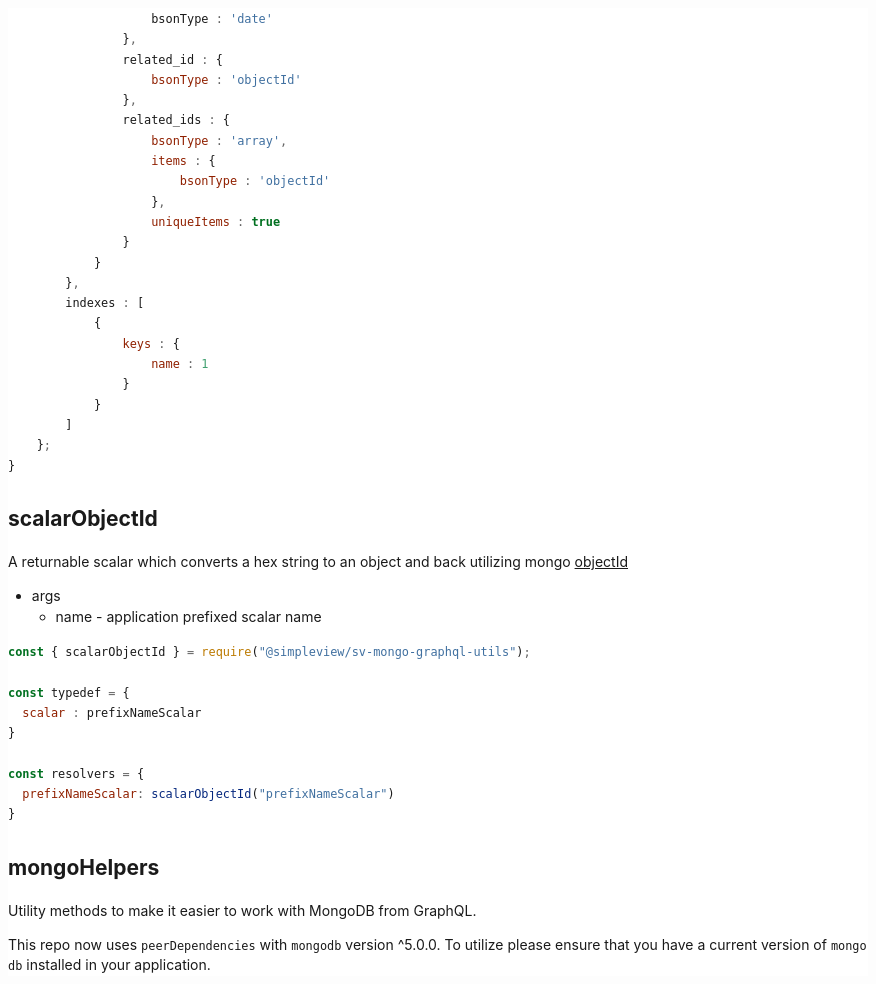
 ```js
					bsonType : 'date'
				},
				related_id : {
					bsonType : 'objectId'
				},
				related_ids : {
					bsonType : 'array',
					items : {
						bsonType : 'objectId'
					},
					uniqueItems : true
				}
			}
		},
		indexes : [
			{
				keys : {
					name : 1
				}
			}
		]
	};
}
```

## scalarObjectId
A returnable scalar which converts a hex string to an object and back utilizing mongo [objectId](https://docs.mongodb.com/manual/reference/method/ObjectId/) 

* args
  * name - application prefixed scalar name

```js
const { scalarObjectId } = require("@simpleview/sv-mongo-graphql-utils");

const typedef = {
  scalar : prefixNameScalar
}

const resolvers = {
  prefixNameScalar: scalarObjectId("prefixNameScalar")
}

```

## mongoHelpers

Utility methods to make it easier to work with MongoDB from GraphQL.

This repo now uses `peerDependencies` with `mongodb` version ^5.0.0. To utilize please ensure that you have a current version of `mongodb` installed in your application.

Description of the task – Report the number of lines in the listing where the string "bsonType" appears, and nothing besides.

Task output – 4